The WWF realised that Justin Hawk Bradshaw would be a better fit for Funk due to them both having tough Texas cowboy personas. Scorpio then began teaming with Faarooq. The new alliances faced off at WWF Fully Loaded: In Your House.

Funk declared he would leave the company if he lost. Bradshaw said goodbye by hitting his clothesline finisher on Funk outside of the ring.

ECW teased Funk returning to be Tommy Dreamer’s mystery partner at November to Remember 1998. Instead, it was Jake Roberts. Funk would then appear at every taped ECW event for the next several weeks.

He tried to provoke Dreamer into a grudge match over his “snub”. Funk would not work any matches during this run. Bouts of illness and bad news led to Funk announcing his retirement for a fourth time. The lead up to this latest retirement was included in the ‘Beyond the Mat’ documentary.

“On the last night of the tour, Terry told me ‘Sonny boy, here’s the secret to life. No matter what I tell you. No matter what I teach you. No matter what curveballs life throws at you. You have to believe in what you’re doing.

You have to have a passion for what you do.’ Without him telling me, I learned my last lesson. You’ve got to have heart. And Terry, you’ll always be in mine.”

– Tommy Dreamer’s tribute to Terry Funk on an episode of ECW Hardcore TV.

forever botchamania on X: "TIL when Terry Funk signed with WCW in 2000 he was still under contract to WWF as despite not appearing since '98, his contract auto-renewed for another year
[Photo: Twitter/X]
Funk returned to wrestling in WCW in January 2000. He was part of their new hardcore division, and had a recurring role as the onscreen Commissioner. He initially created a stable to battle the nWo 2000.

The “Old Age Outlaws” also consisted of announcer Larry Zbyszko, road agent Arn Anderson, and trainer Paul Orndorff. The nWo were already in the process of disbanding due to three of the four members having injuries. The Outlaws were quietly dropped.

WCW underwent a disastrous reboot in April 2000. Part of it involved vacating all the active championships and putting them on the line at Spring Stampede 2000. Most of the younger stars in WCW were piled into the “New Blood” stable fronted by bookers Eric Bischoff and Vince Russo.

Funk won the Hardcore title, making him the only person to win a title at the PPV who was not in the New Blood. Aside from a brief feud with his old nemesis Ric Flair, he mainly competed in the hardcore division against much younger talent.
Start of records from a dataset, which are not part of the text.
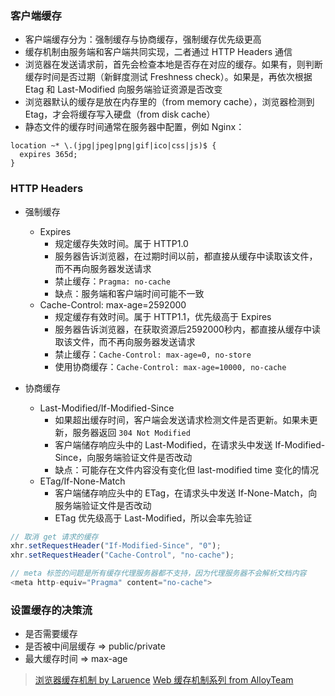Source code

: ### 客户端缓存
- 客户端缓存分为：强制缓存与协商缓存，强制缓存优先级更高
- 缓存机制由服务端和客户端共同实现，二者通过 HTTP Headers 通信
- 浏览器在发送请求前，首先会检查本地是否存在对应的缓存。如果有，则判断缓存时间是否过期（新鲜度测试 Freshness check）。如果是，再依次根据 Etag 和 Last-Modified 向服务端验证资源是否改变
- 浏览器默认的缓存是放在内存里的（from memory cache），浏览器检测到 Etag，才会将缓存写入硬盘（from disk cache）
- 静态文件的缓存时间通常在服务器中配置，例如 Nginx：

```
location ~* \.(jpg|jpeg|png|gif|ico|css|js)$ {
  expires 365d;
}
```

### HTTP Headers
- 强制缓存
  + Expires
    - 规定缓存失效时间。属于 HTTP1.0
    - 服务器告诉浏览器，在过期时间以前，都直接从缓存中读取该文件，而不再向服务器发送请求
    - 禁止缓存：`Pragma: no-cache`
    - 缺点：服务端和客户端时间可能不一致
  + Cache-Control: max-age=2592000
    - 规定缓存有效时间。属于 HTTP1.1，优先级高于 Expires
    - 服务器告诉浏览器，在获取资源后2592000秒内，都直接从缓存中读取该文件，而不再向服务器发送请求
    - 禁止缓存：`Cache-Control: max-age=0, no-store`
    - 使用协商缓存：`Cache-Control: max-age=10000, no-cache`

- 协商缓存
  + Last-Modified/If-Modified-Since
	  - 如果超出缓存时间，客户端会发送请求检测文件是否更新。如果未更新，服务器返回 `304 Not Modified`
	  - 客户端储存响应头中的 Last-Modified，在请求头中发送 If-Modified-Since，向服务端验证文件是否改动
    - 缺点：可能存在文件内容没有变化但 last-modified time 变化的情况
  + ETag/If-None-Match
	  - 客户端储存响应头中的 ETag，在请求头中发送 If-None-Match，向服务端验证文件是否改动
    - ETag 优先级高于 Last-Modified，所以会率先验证

```js
// 取消 get 请求的缓存
xhr.setRequestHeader("If-Modified-Since", "0");
xhr.setRequestHeader("Cache-Control", "no-cache");

// meta 标签的问题是所有缓存代理服务器都不支持，因为代理服务器不会解析文档内容
<meta http-equiv="Pragma" content="no-cache"> 
```

### 设置缓存的决策流
- 是否需要缓存
- 是否被中间层缓存 => public/private
- 最大缓存时间 => max-age

> [浏览器缓存机制 by Laruence](http://www.laruence.com/2010/03/05/1332.html)
> [Web 缓存机制系列 from AlloyTeam](http://www.alloyteam.com/2012/03/web-cache-2-browser-cache/)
He also did numerous comedy skits, such as competing in a gorilla mascot costume while pretending to be Ralphus. His most memorable moment was a hardcore match against Chris Candido on Funk’s own ranch.

During the context, he performed a piledriver on Candido inside a stable. This spooked the horse, which then legitimately kicked Funk in the head. He somehow withstood the blow and stayed in character until the match was over. Funk was released just before WCW was sold off to the WWF.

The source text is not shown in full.